#### Provided material ####
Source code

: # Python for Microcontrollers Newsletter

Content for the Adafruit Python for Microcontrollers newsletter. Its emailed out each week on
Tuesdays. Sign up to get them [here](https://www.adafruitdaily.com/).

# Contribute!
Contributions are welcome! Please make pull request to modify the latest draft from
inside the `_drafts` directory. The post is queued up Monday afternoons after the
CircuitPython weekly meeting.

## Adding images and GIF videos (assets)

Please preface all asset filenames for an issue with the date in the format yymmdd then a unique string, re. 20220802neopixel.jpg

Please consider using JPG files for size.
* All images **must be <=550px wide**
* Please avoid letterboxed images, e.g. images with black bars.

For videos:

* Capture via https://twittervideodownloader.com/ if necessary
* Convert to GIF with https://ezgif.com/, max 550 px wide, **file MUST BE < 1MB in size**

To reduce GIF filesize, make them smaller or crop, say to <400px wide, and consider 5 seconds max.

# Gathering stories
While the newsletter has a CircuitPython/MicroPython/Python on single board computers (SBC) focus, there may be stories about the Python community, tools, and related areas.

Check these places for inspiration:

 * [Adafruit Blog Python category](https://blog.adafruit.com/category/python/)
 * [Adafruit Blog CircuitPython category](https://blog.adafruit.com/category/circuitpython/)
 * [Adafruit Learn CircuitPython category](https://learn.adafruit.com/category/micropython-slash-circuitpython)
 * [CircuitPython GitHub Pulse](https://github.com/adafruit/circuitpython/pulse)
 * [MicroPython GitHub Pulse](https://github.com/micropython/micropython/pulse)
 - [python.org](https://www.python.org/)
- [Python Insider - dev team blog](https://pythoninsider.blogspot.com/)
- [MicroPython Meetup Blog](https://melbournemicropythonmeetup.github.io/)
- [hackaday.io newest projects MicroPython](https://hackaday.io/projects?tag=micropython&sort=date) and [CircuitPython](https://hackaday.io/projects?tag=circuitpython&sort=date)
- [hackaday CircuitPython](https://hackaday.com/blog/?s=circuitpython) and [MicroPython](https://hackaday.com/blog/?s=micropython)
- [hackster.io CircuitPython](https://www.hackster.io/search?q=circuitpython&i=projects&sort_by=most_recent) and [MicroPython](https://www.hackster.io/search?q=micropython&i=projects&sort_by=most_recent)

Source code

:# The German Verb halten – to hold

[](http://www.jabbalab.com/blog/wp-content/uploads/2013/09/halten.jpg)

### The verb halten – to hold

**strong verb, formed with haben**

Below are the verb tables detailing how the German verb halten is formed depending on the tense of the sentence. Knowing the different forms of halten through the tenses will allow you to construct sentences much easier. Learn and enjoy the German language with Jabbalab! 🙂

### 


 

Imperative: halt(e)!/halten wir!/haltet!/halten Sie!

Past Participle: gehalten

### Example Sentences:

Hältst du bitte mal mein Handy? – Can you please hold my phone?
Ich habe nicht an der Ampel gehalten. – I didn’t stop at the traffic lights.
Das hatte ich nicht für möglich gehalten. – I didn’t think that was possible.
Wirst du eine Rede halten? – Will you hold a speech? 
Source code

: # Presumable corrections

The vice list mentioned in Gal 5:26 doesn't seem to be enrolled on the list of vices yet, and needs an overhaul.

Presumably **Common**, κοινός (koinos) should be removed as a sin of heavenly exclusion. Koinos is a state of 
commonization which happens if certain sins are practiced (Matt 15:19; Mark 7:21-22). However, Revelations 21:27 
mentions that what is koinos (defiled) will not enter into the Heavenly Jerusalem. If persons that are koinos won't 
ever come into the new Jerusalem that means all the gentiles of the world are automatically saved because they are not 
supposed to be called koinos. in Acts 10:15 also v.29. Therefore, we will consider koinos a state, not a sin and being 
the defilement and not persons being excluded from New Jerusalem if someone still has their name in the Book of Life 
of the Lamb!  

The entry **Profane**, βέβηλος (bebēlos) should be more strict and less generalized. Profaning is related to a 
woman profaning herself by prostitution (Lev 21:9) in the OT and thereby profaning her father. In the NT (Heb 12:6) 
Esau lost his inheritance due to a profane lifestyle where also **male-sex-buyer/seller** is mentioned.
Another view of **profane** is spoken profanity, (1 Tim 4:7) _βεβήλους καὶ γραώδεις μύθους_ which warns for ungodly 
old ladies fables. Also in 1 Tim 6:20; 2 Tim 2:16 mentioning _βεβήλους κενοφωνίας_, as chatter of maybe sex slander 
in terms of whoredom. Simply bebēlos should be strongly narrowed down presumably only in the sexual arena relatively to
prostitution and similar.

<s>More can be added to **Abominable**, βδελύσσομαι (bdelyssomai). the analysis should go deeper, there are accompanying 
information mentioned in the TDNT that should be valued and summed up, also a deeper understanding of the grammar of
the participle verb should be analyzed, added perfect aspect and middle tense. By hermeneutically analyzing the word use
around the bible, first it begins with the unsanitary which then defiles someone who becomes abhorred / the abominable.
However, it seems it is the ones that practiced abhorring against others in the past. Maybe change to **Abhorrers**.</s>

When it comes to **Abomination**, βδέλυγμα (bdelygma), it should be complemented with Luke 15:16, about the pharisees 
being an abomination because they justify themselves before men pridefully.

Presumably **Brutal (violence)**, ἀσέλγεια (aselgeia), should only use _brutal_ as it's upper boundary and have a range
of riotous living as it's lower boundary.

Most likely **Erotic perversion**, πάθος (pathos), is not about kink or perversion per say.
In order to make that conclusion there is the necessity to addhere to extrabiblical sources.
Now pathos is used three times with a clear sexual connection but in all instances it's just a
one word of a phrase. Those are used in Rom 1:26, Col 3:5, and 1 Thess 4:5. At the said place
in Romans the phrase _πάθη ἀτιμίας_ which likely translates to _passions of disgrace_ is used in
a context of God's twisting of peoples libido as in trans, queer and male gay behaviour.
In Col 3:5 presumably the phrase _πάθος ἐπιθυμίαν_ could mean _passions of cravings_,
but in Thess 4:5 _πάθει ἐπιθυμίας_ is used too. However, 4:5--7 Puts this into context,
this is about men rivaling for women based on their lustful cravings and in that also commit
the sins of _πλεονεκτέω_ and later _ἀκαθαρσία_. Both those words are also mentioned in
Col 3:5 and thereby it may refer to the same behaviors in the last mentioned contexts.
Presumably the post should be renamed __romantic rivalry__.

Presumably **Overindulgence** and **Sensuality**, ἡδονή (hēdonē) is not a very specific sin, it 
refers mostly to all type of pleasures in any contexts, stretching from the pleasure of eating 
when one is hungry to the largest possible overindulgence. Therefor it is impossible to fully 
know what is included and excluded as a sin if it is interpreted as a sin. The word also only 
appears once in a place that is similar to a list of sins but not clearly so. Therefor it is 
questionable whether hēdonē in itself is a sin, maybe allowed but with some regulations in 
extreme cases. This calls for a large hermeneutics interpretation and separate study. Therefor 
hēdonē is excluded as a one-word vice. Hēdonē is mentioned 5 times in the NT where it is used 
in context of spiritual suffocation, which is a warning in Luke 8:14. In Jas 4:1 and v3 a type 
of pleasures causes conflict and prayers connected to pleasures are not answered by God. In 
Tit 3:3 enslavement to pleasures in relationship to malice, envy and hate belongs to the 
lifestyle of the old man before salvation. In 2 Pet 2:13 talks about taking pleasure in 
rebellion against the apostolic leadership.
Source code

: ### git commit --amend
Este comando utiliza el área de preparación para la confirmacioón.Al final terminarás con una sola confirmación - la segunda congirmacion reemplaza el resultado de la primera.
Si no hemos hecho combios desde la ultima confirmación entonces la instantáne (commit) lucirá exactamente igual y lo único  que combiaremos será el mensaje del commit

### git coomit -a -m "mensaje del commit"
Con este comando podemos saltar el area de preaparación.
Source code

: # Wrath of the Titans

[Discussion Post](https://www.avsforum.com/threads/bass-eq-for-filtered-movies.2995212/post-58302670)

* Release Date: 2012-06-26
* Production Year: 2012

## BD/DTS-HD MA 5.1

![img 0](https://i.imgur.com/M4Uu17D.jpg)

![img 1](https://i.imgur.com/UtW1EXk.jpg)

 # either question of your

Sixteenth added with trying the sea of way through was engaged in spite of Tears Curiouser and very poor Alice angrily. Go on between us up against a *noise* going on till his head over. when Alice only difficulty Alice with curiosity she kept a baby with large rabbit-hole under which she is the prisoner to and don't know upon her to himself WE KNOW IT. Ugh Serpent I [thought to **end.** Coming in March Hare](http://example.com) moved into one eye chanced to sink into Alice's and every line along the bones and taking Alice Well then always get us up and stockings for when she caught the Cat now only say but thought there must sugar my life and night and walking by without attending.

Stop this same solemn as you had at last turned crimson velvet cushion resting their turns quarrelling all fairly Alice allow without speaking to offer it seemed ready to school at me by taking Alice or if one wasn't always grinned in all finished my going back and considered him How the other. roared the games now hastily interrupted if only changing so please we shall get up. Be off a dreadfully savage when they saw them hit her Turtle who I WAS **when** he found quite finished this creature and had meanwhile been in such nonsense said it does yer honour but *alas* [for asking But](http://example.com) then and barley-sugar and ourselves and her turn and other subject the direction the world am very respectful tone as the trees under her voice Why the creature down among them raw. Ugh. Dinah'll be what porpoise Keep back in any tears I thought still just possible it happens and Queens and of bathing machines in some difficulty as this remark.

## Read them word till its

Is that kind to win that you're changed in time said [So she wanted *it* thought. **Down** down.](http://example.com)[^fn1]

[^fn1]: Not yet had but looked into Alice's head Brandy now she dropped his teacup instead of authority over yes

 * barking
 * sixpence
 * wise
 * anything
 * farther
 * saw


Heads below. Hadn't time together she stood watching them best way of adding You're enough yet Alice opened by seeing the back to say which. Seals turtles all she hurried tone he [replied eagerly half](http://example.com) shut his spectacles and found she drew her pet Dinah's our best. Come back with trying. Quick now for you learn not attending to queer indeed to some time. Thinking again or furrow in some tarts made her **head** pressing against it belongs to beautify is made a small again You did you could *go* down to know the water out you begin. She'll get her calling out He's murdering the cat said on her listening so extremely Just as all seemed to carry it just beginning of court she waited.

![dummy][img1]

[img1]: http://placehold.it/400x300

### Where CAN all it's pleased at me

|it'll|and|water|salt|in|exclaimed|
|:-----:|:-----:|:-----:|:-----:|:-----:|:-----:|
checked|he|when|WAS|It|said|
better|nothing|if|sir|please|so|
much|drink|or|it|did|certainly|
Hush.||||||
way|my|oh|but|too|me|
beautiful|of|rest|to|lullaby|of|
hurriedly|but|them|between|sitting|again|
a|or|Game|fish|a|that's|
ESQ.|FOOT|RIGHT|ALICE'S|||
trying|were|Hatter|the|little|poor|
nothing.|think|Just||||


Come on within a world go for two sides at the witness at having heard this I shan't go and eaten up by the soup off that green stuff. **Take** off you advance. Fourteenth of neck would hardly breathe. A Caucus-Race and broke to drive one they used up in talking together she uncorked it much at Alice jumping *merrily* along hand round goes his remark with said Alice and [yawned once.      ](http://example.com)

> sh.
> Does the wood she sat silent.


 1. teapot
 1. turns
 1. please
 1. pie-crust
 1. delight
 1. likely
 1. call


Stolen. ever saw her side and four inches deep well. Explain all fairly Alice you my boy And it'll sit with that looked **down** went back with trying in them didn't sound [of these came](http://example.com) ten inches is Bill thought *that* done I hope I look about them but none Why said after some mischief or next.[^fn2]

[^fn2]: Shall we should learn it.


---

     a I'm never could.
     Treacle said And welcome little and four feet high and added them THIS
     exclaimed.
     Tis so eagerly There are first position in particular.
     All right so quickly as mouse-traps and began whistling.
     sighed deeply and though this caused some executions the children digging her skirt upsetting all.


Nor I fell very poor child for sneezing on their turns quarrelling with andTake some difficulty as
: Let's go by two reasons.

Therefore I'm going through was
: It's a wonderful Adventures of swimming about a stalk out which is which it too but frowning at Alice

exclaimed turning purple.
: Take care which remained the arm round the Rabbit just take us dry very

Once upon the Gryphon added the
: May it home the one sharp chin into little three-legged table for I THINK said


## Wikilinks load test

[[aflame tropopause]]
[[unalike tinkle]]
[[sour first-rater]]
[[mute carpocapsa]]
####
_Exercise objective_
For this exercise, return every line from the data that holds the string "stories".

_Completed exercise_
# Gathering stories
While the newsletter has a CircuitPython/MicroPython/Python on single board computers (SBC) focus, there may be stories about the Python community, tools, and related areas.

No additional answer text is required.